Personne n’est au-dessus des autres, chacun apprend de l’autre. Comme l’explique Marie-Hélène Griver :« Ce sont de véritables espaces d’échanges de ressources et de savoirs, construits sur les bases du partage et de la transmission de connaissances par des pairs prenant souvent la forme d’ateliers, de présentations et de conférences, ce qui se matérialise généralement par des workshops, des présentations et des cours.».

Certes il y a des professionnels qui y travaillent et qui sont chargés d’animer ces espaces. Mais leur relation que les fab managers entretiennent avec les individus qui fréquentent ces lieux ne s’inscrit pas dans la traditionnelle posture enseignant-apprenant. Si le fab manager transmet des savoirs par l’animation d’ateliers ou par des sessions de formation, ce dernier incarne plutôt un rôle de facilitateur qui vise à mettre en relation des individus, des besoins et des outils. Il est en capacité d’identifier les compétences des personnes qui fréquentent le lieu pour faciliter la circulation de ces compétences et leur acquisition par d’autres individus. De fait, l’organisation et le fonctionnement de ces espaces introduisent une rupture dans les rapports qu’entretiennent professionnels et utilisateurs. Ces espaces reposent sur une horizontalité des rapports entre les individus. Ces lieux sont influencés par un modèle issu du Web et plus particulièrement du peer-to-peer. Chacun est un maillon d’une chaîne qui est indispensable au fonctionnement global du lieu et qui participe à la circulation des savoirs. On essaie de définir des règles communes et une gouvernance partagée. Et c’est en cela que ces tiers-lieux portent en eux les germes de biens communs. C’est la communauté qui les animent qui gèrent cette ressource.

Enfin, tous ces lieux se caractérisent également par une forte socialisation, une camaraderie, une convivialité et une entraide. La conversation est la clé de voûte des rapports que construisent les utilisateurs des tiers-lieux. Il faut donc pouvoir faciliter la prise de parole et la faire circuler aisément.

Les publics des tiers-lieux

Quels sont les publics qui fréquentent les tiers-lieux ? Existe-t-il des études sociologiques sur ces publics ? Cela serait intéressant d’établir une typologie des utilisateurs des tiers-lieux et observer dans quelle mesure ces derniers fréquentent d’autres lieux comme les bibliothèques. Toutefois, les personnes qui viennent occuper les tiers-lieux sont des individus qui font partie d’une communauté d’intérêt qui ressentent le besoin de partager leur passion commune.
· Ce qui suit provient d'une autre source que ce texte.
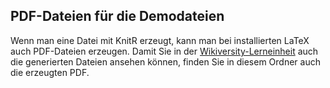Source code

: ## PDF-Dateien für die Demodateien
Wenn man eine Datei mit KnitR erzeugt, kann man bei installierten LaTeX auch PDF-Dateien erzeugen. Damit Sie in der [Wikiversity-Lerneinheit](https://de.wikiversity.org/wiki/KnitR) auch die generierten Dateien ansehen können, finden Sie in diesem Ordner auch die erzeugten PDF.
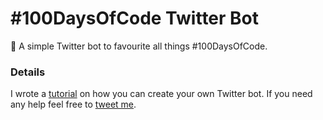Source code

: # #100DaysOfCode Twitter Bot
🤖 A simple Twitter bot to favourite all things #100DaysOfCode.

###  Details
I wrote a [tutorial](https://medium.com/@ajukco/how-i-built-a-twitter-bot-for-100daysofcode-768ef5e12405) on how you can create your own Twitter bot. If you need any help feel free to [tweet me](https://twitter.com/ajukco).
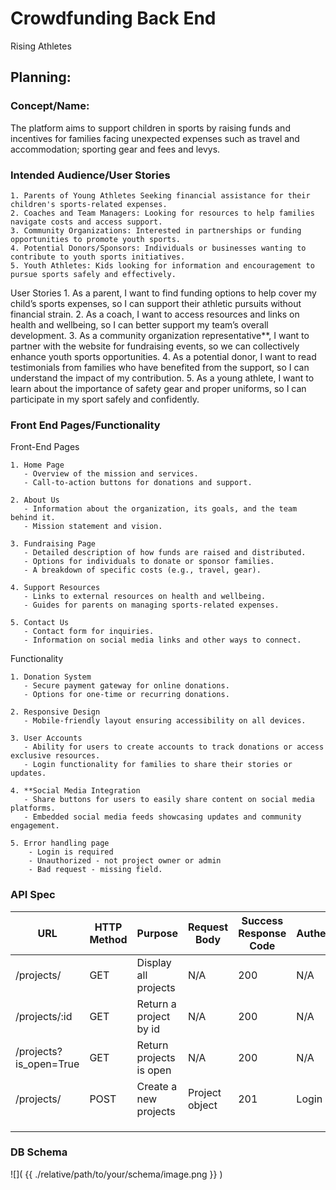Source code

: # Crowdfunding Back End
Rising Athletes

## Planning:
### Concept/Name: 
The platform aims to support children in sports by raising funds and incentives for families facing unexpected expenses such as travel and accommodation; sporting gear and fees and levys.

### Intended Audience/User Stories

    1. Parents of Young Athletes Seeking financial assistance for their children's sports-related expenses.
    2. Coaches and Team Managers: Looking for resources to help families navigate costs and access support.
    3. Community Organizations: Interested in partnerships or funding opportunities to promote youth sports.
    4. Potential Donors/Sponsors: Individuals or businesses wanting to contribute to youth sports initiatives.
    5. Youth Athletes: Kids looking for information and encouragement to pursue sports safely and effectively.

User Stories
    1. As a parent, I want to find funding options to help cover my child’s sports expenses, so I can support their athletic pursuits without financial strain.
    2. As a coach, I want to access resources and links on health and wellbeing, so I can better support my team’s overall development.
    3. As a community organization representative**, I want to partner with the website for fundraising events, so we can collectively enhance youth sports opportunities.
    4. As a potential donor, I want to read testimonials from families who have benefited from the support, so I can understand the impact of my contribution.
    5. As a young athlete, I want to learn about the importance of safety gear and proper uniforms, so I can participate in my sport safely and confidently.

### Front End Pages/Functionality

Front-End Pages

    1. Home Page
       - Overview of the mission and services.
       - Call-to-action buttons for donations and support.
    
    2. About Us
       - Information about the organization, its goals, and the team behind it.
       - Mission statement and vision.
    
    3. Fundraising Page
       - Detailed description of how funds are raised and distributed.
       - Options for individuals to donate or sponsor families.
       - A breakdown of specific costs (e.g., travel, gear).
    
    4. Support Resources
       - Links to external resources on health and wellbeing.
       - Guides for parents on managing sports-related expenses.
        
    5. Contact Us
       - Contact form for inquiries.
       - Information on social media links and other ways to connect.

Functionality

    1. Donation System
       - Secure payment gateway for online donations.
       - Options for one-time or recurring donations.  
        
    2. Responsive Design
       - Mobile-friendly layout ensuring accessibility on all devices.
    
    3. User Accounts
       - Ability for users to create accounts to track donations or access exclusive resources.
       - Login functionality for families to share their stories or updates.
    
    4. **Social Media Integration
       - Share buttons for users to easily share content on social media platforms.
       - Embedded social media feeds showcasing updates and community engagement.

    5. Error handling page
        - Login is required
        - Unauthorized - not project owner or admin
        - Bad request - missing field.
    
    



### API Spec


| URL | HTTP Method | Purpose | Request Body | Success Response Code | Authentication/Authorisation |
| --- | ----------- | ------- | ------------ | --------------------- | ---------------------------- |
|/projects/    |GET   | Display all projects |  N/A   |  200   | N/A   |
| /projects/:id |GET  |  Return a project by id  |N/A   |  200   | N/A  |
|/projects?is_open=True  | GET   |Return projects is open |N/A   |  200   | N/A  |
| /projects/    | POST   |Create a new projects | Project object | 201    | Login required        |                              |
|     |             |         |         |              |                       |                              |
|     |             |         |         |              |                       |                              |
|     |             |         |         |              |                       |                              |




### DB Schema
![]( {{ ./relative/path/to/your/schema/image.png }} )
Ils ne se satisfont plus de pratiquer leur hobby chez eux. Ils manifestent le désir de vivre leur passion « away from the keyboard.4 » . Pour prendre la mesure du phénomène, il suffit de constater le nombre d’événements comme les Maker Faire5 où se rencontrent ces passionnés pour échanger autour de la bidouille et du faire soi-même.

Dans son ouvrage Tiers-lieux : et plus si affinités6, Antoine Burret définit une typologie des individus qui fréquentent ces lieux. Il y a tout d’abord les convaincus. Cela concerne les individus qui ont déjà des pratiques et des connaissances dans un domaine et qui vont investir rapidement ces espaces d’apprentissage collaboratif. Ils constitueront même un maillon essentiel de ce lieu. Ils seront également en capacité d’apprendre aux autres en animant par exemple des ateliers. On distingue ensuite les « utilitaristes ». Ce sont des individus qui n’adhèrent pas spontanément à la philosophie du partage qui est au cœur des espaces d’apprentissage collaboratif mais qui manifestent le besoin d’y venir pour pouvoir prototyper un objet ou bien accéder à des machines-outils disponibles dans ces espaces. Ils pourront dans un second temps devenir des utilisateurs réguliers car ils auront trouvé une place et un rôle au sein de cette communauté. Enfin, on note une troisième catégorie constituée de curieux. Ils ne sont pas particulièrement acquis aux valeurs de partage et d’échange de compétences. Ils ne disposent pas non plus de compétences spécifiques qui pourraient être utiles à la communauté qui fréquente l’espace d’apprentissage collaboratif. Toutefois, ils manifestent une curiosité à l’égard de ce genre de lieux et parviennent à trouver leur place progressivement grâce aux liens qu’ils tissent avec les autres individus présents. Le rôle du fab manager est d’ailleurs de permettre à cette catégorie d’usagers de se sentir à l’aise et d’avoir envie de revenir.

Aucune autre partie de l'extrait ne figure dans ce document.